To do: Every record below must be returned word for word, with the pictures left out.

Data records:

☆ ☆ ☆ ☆

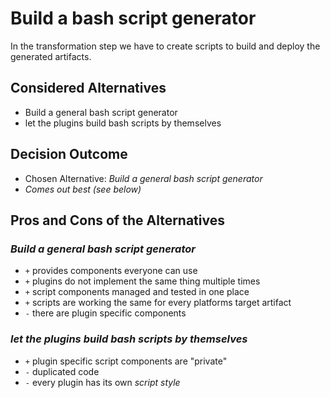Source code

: # Build a bash script generator 

In the transformation step we have to create scripts to build and deploy the generated artifacts.

## Considered Alternatives

* Build a general bash script generator
* let the plugins build bash scripts by themselves

## Decision Outcome

* Chosen Alternative: *Build a general bash script generator*
* *Comes out best (see below)*

## Pros and Cons of the Alternatives

### *Build a general bash script generator*

* `+` provides components everyone can use
* `+` plugins do not implement the same thing multiple times
* `+` script components managed and tested in one place
* `+` scripts are working the same for every platforms target artifact
* `-` there are plugin specific components

### *let the plugins build bash scripts by themselves*

* `+` plugin specific script components are "private"
* `-` duplicated code
* `-` every plugin has its own *script style*
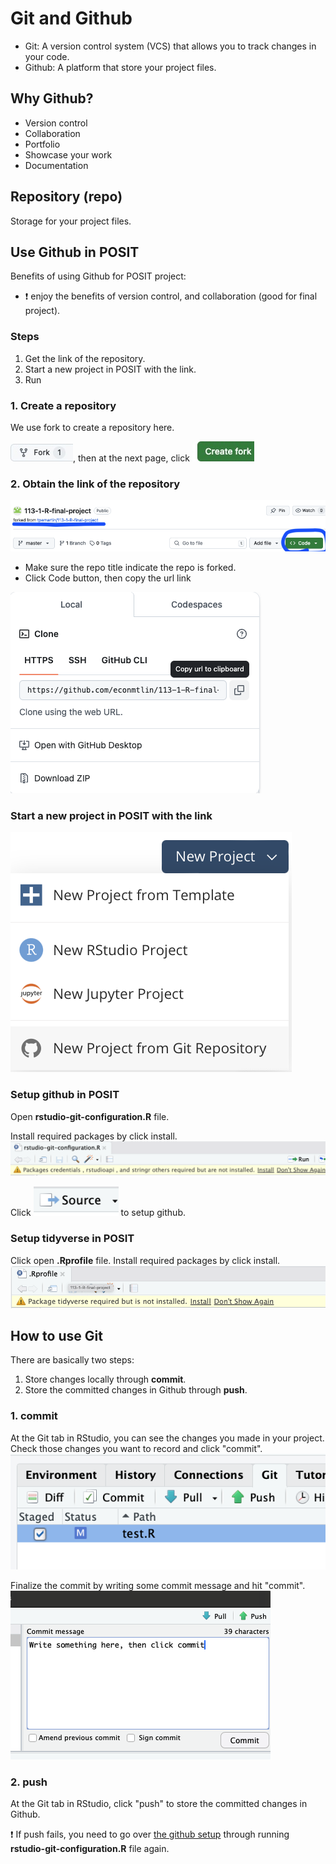# Git and Github

  - Git: A version control system (VCS) that allows you to track changes in your code.  
  - Github: A platform that store your project files.  

## Why Github?  

- Version control
- Collaboration
- Portfolio
- Showcase your work
- Documentation

## Repository (repo)

Storage for your project files. 

## Use Github in POSIT

Benefits of using Github for POSIT project: 

- :exclamation: enjoy the benefits of version control, and collaboration (good for final project).

### Steps  

  1. Get the link of the repository.  
  2. Start a new project in POSIT with the link.  
  3. Run 

### 1. Create a repository

We use fork to create a repository here.

![](../img/fork.jpg), then at the next page, click ![](../img/create-fork.jpg)

### 2. Obtain the link of the repository

![](../img/2024-11-08-17-05-47.png)

  - Make sure the repo title indicate the repo is forked.  
  - Click Code button, then copy the url link 
  
![](../img/2024-11-08-17-09-55.png)

### Start a new project in POSIT with the link

![](../img/2024-11-08-17-11-21.png)

### Setup github in POSIT

Open **rstudio-git-configuration.R** file. 

Install required packages by click install.
![](../img/2024-11-08-17-14-23.png)

Click ![](../img/2024-11-08-17-16-24.png) to setup github.


### Setup tidyverse in POSIT

Click open **.Rprofile** file.
Install required packages by click install.
![](../img/2024-11-08-17-19-50.png)

## How to use Git 

There are basically two steps:
  1. Store changes locally through **commit**.   
  2. Store the committed changes in Github through **push**.

### 1. commit  

At the Git tab in RStudio, you can see the changes you made in your project. Check those changes you want to record and click "commit". 
![](../img/![](../img/2024-11-08-18-16-41.png).png)

Finalize the commit by writing some commit message and hit "commit".
![](../img/2024-11-08-18-19-10.png)

### 2. push

At the Git tab in RStudio, click "push" to store the committed changes in Github.

:exclamation: If push fails, you need to go over [the github setup](#setup-github-in-posit) through running **rstudio-git-configuration.R** file again.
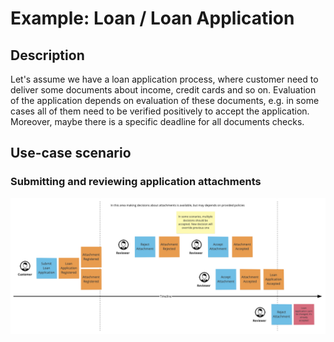 # Example: Loan / Loan Application

Description
------------

Let's assume we have a loan application process, where customer need to deliver some documents about income, credit cards and so on. Evaluation of the application depends on evaluation of these documents, e.g. in some cases all of them need to be verified positively to accept the application. Moreover, maybe there is a specific deadline for all documents checks.

Use-case scenario
-----------------

### Submitting and reviewing application attachments

![](../assets/examples/loan/board-loan-application-process.png)
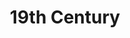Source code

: ---
title: 19th Century
layout: post
description: summary
menu: nav/world/centuries.html
image: 
tags: [centuries]
---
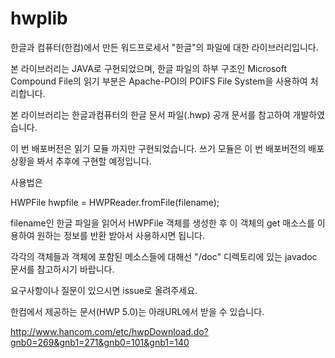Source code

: # hwplib

한글과 컴퓨터(한컴)에서 만든 워드프로세서 "한글"의 파일에 대한 라이브러리입니다.

본 라이브러리는 JAVA로 구현되었으며,  한글 파일의 하부 구조인 Microsoft Compound File의 읽기 부분은  Apache-POI의 POIFS File System을 사용하여 처리합니다.
	
본 라이브러리는 한글과컴퓨터의 한글 문서 파일(.hwp) 공개 문서를 참고하여 개발하였습니다.

이 번 배포버전은 읽기 모듈 까지만 구현되었습니다. 쓰기 모듈은 이 번 배포버전의 배포 상황을 봐서 추후에 구현할 예정입니다.

사용법은 

HWPFile hwpfile = HWPReader.fromFile(filename); 

filename인 한글 파일을 읽어서  HWPFile 객체를 생성한 후 이 객체의 get  매소스를 이용하여 원하는 정보를 반환 받아서 사용하시면 됩니다.

각각의 객체들과 객체에 포함된 메소스들에 대해선 "/doc" 디렉토리에 있는 javadoc 문서를 참고하시기 바랍니다.

요구사항이나 질문이 있으시면 issue로 올려주세요.

한컴에서 제공하는 문서(HWP 5.0)는 아래URL에서 받을 수 있습니다. 

http://www.hancom.com/etc/hwpDownload.do?gnb0=269&gnb1=271&gnb0=101&gnb1=140

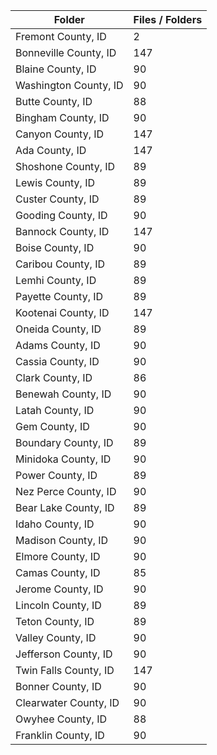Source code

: | Folder                |   Files / Folders |
|-----------------------|-------------------|
| Fremont County, ID    |                 2 |
| Bonneville County, ID |               147 |
| Blaine County, ID     |                90 |
| Washington County, ID |                90 |
| Butte County, ID      |                88 |
| Bingham County, ID    |                90 |
| Canyon County, ID     |               147 |
| Ada County, ID        |               147 |
| Shoshone County, ID   |                89 |
| Lewis County, ID      |                89 |
| Custer County, ID     |                89 |
| Gooding County, ID    |                90 |
| Bannock County, ID    |               147 |
| Boise County, ID      |                90 |
| Caribou County, ID    |                89 |
| Lemhi County, ID      |                89 |
| Payette County, ID    |                89 |
| Kootenai County, ID   |               147 |
| Oneida County, ID     |                89 |
| Adams County, ID      |                90 |
| Cassia County, ID     |                90 |
| Clark County, ID      |                86 |
| Benewah County, ID    |                90 |
| Latah County, ID      |                90 |
| Gem County, ID        |                90 |
| Boundary County, ID   |                89 |
| Minidoka County, ID   |                90 |
| Power County, ID      |                89 |
| Nez Perce County, ID  |                90 |
| Bear Lake County, ID  |                89 |
| Idaho County, ID      |                90 |
| Madison County, ID    |                90 |
| Elmore County, ID     |                90 |
| Camas County, ID      |                85 |
| Jerome County, ID     |                90 |
| Lincoln County, ID    |                89 |
| Teton County, ID      |                89 |
| Valley County, ID     |                90 |
| Jefferson County, ID  |                90 |
| Twin Falls County, ID |               147 |
| Bonner County, ID     |                90 |
| Clearwater County, ID |                90 |
| Owyhee County, ID     |                88 |
| Franklin County, ID   |                90 |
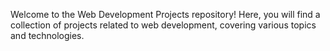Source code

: Welcome to the Web Development Projects repository! Here, you will find a collection of projects related to web development, covering various topics and technologies.

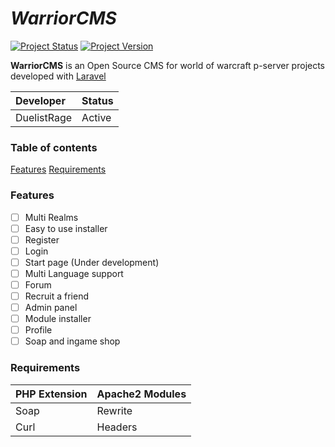 # _WarriorCMS_

[![Project Status](https://img.shields.io/badge/Status-Early%20Alpha-yellow.svg?style=flat-square)](#)
[![Project Version](https://img.shields.io/badge/Version-0.0.1-green.svg?style=flat-square)](#)

**WarriorCMS** is an Open Source CMS for world of warcraft p-server projects developed with [Laravel](https://laravel.com)

| Developer | Status |
| :----------- | :---------- |
| DuelistRage | Active |

### Table of contents

[Features](#Features)
[Requirements](#Requirements)

### Features

- [ ] Multi Realms
- [ ] Easy to use installer
- [ ] Register
- [ ] Login
- [ ] Start page (Under development)
- [ ] Multi Language support
- [ ] Forum
- [ ] Recruit a friend
- [ ] Admin panel
- [ ] Module installer
- [ ] Profile
- [ ] Soap and ingame shop

### Requirements

| PHP Extension | Apache2 Modules |
| :----------- | :---------- |
| Soap | Rewrite |
| Curl | Headers |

☆ ☆ ☆ ☆

Task output:
Source code

: # Build a bash script generator 

In the transformation step we have to create scripts to build and deploy the generated artifacts.

## Considered Alternatives

* Build a general bash script generator
* let the plugins build bash scripts by themselves

## Decision Outcome

* Chosen Alternative: *Build a general bash script generator*
* *Comes out best (see below)*

## Pros and Cons of the Alternatives

### *Build a general bash script generator*

* `+` provides components everyone can use
* `+` plugins do not implement the same thing multiple times
* `+` script components managed and tested in one place
* `+` scripts are working the same for every platforms target artifact
* `-` there are plugin specific components

### *let the plugins build bash scripts by themselves*

* `+` plugin specific script components are "private"
* `-` duplicated code
* `-` every plugin has its own *script style*
# Git and Github

  - Git: A version control system (VCS) that allows you to track changes in your code.  
  - Github: A platform that store your project files.  

## Why Github?  

- Version control
- Collaboration
- Portfolio
- Showcase your work
- Documentation

## Repository (repo)

Storage for your project files. 

## Use Github in POSIT

Benefits of using Github for POSIT project: 

- :exclamation: enjoy the benefits of version control, and collaboration (good for final project).

### Steps  

  1. Get the link of the repository.  
  2. Start a new project in POSIT with the link.  
  3. Run 

### 1. Create a repository

We use fork to create a repository here.

![](../img/fork.jpg), then at the next page, click ![](../img/create-fork.jpg)

### 2. Obtain the link of the repository

![](../img/2024-11-08-17-05-47.png)

  - Make sure the repo title indicate the repo is forked.  
  - Click Code button, then copy the url link 
  
![](../img/2024-11-08-17-09-55.png)

### Start a new project in POSIT with the link

![](../img/2024-11-08-17-11-21.png)

### Setup github in POSIT

Open **rstudio-git-configuration.R** file. 

Install required packages by click install.
![](../img/2024-11-08-17-14-23.png)

Click ![](../img/2024-11-08-17-16-24.png) to setup github.


### Setup tidyverse in POSIT

Click open **.Rprofile** file.
Install required packages by click install.
![](../img/2024-11-08-17-19-50.png)

## How to use Git 

There are basically two steps:
  1. Store changes locally through **commit**.   
  2. Store the committed changes in Github through **push**.

### 1. commit  

At the Git tab in RStudio, you can see the changes you made in your project. Check those changes you want to record and click "commit". 
![](../img/![](../img/2024-11-08-18-16-41.png).png)

Finalize the commit by writing some commit message and hit "commit".
![](../img/2024-11-08-18-19-10.png)

### 2. push

At the Git tab in RStudio, click "push" to store the committed changes in Github.

:exclamation: If push fails, you need to go over [the github setup](#setup-github-in-posit) through running **rstudio-git-configuration.R** file again.
 # Example: Loan / Loan Application

Description
------------

Let's assume we have a loan application process, where customer need to deliver some documents about income, credit cards and so on. Evaluation of the application depends on evaluation of these documents, e.g. in some cases all of them need to be verified positively to accept the application. Moreover, maybe there is a specific deadline for all documents checks.

Use-case scenario
-----------------

### Submitting and reviewing application attachments

![](../assets/examples/loan/board-loan-application-process.png)
Source code

: ---
title: 19th Century
layout: post
description: summary
menu: nav/world/centuries.html
image: 
tags: [centuries]
---
Source code

: # hwplib

한글과 컴퓨터(한컴)에서 만든 워드프로세서 "한글"의 파일에 대한 라이브러리입니다.

본 라이브러리는 JAVA로 구현되었으며,  한글 파일의 하부 구조인 Microsoft Compound File의 읽기 부분은  Apache-POI의 POIFS File System을 사용하여 처리합니다.
	
본 라이브러리는 한글과컴퓨터의 한글 문서 파일(.hwp) 공개 문서를 참고하여 개발하였습니다.

이 번 배포버전은 읽기 모듈 까지만 구현되었습니다. 쓰기 모듈은 이 번 배포버전의 배포 상황을 봐서 추후에 구현할 예정입니다.

사용법은 

HWPFile hwpfile = HWPReader.fromFile(filename); 

filename인 한글 파일을 읽어서  HWPFile 객체를 생성한 후 이 객체의 get  매소스를 이용하여 원하는 정보를 반환 받아서 사용하시면 됩니다.

각각의 객체들과 객체에 포함된 메소스들에 대해선 "/doc" 디렉토리에 있는 javadoc 문서를 참고하시기 바랍니다.

요구사항이나 질문이 있으시면 issue로 올려주세요.

한컴에서 제공하는 문서(HWP 5.0)는 아래URL에서 받을 수 있습니다. 

http://www.hancom.com/etc/hwpDownload.do?gnb0=269&gnb1=271&gnb0=101&gnb1=140

Source code

: | Folder                |   Files / Folders |
|-----------------------|-------------------|
| Fremont County, ID    |                 2 |
| Bonneville County, ID |               147 |
| Blaine County, ID     |                90 |
| Washington County, ID |                90 |
| Butte County, ID      |                88 |
| Bingham County, ID    |                90 |
| Canyon County, ID     |               147 |
| Ada County, ID        |               147 |
| Shoshone County, ID   |                89 |
| Lewis County, ID      |                89 |
| Custer County, ID     |                89 |
| Gooding County, ID    |                90 |
| Bannock County, ID    |               147 |
| Boise County, ID      |                90 |
| Caribou County, ID    |                89 |
| Lemhi County, ID      |                89 |
| Payette County, ID    |                89 |
| Kootenai County, ID   |               147 |
| Oneida County, ID     |                89 |
| Adams County, ID      |                90 |
| Cassia County, ID     |                90 |
| Clark County, ID      |                86 |
| Benewah County, ID    |                90 |
| Latah County, ID      |                90 |
| Gem County, ID        |                90 |
| Boundary County, ID   |                89 |
| Minidoka County, ID   |                90 |
| Power County, ID      |                89 |
| Nez Perce County, ID  |                90 |
| Bear Lake County, ID  |                89 |
| Idaho County, ID      |                90 |
| Madison County, ID    |                90 |
| Elmore County, ID     |                90 |
| Camas County, ID      |                85 |
| Jerome County, ID     |                90 |
| Lincoln County, ID    |                89 |
| Teton County, ID      |                89 |
| Valley County, ID     |                90 |
| Jefferson County, ID  |                90 |
| Twin Falls County, ID |               147 |
| Bonner County, ID     |                90 |
| Clearwater County, ID |                90 |
| Owyhee County, ID     |                88 |
| Franklin County, ID   |                90 |
Source code

: Welcome to the Web Development Projects repository! Here, you will find a collection of projects related to web development, covering various topics and technologies.

 # _WarriorCMS_

[![Project Status](https://img.shields.io/badge/Status-Early%20Alpha-yellow.svg?style=flat-square)](#)
[![Project Version](https://img.shields.io/badge/Version-0.0.1-green.svg?style=flat-square)](#)

**WarriorCMS** is an Open Source CMS for world of warcraft p-server projects developed with [Laravel](https://laravel.com)

| Developer | Status |
| :----------- | :---------- |
| DuelistRage | Active |

### Table of contents

[Features](#Features)
[Requirements](#Requirements)

### Features

- [ ] Multi Realms
- [ ] Easy to use installer
- [ ] Register
- [ ] Login
- [ ] Start page (Under development)
- [ ] Multi Language support
- [ ] Forum
- [ ] Recruit a friend
- [ ] Admin panel
- [ ] Module installer
- [ ] Profile
- [ ] Soap and ingame shop

### Requirements

| PHP Extension | Apache2 Modules |
| :----------- | :---------- |
| Soap | Rewrite |
| Curl | Headers |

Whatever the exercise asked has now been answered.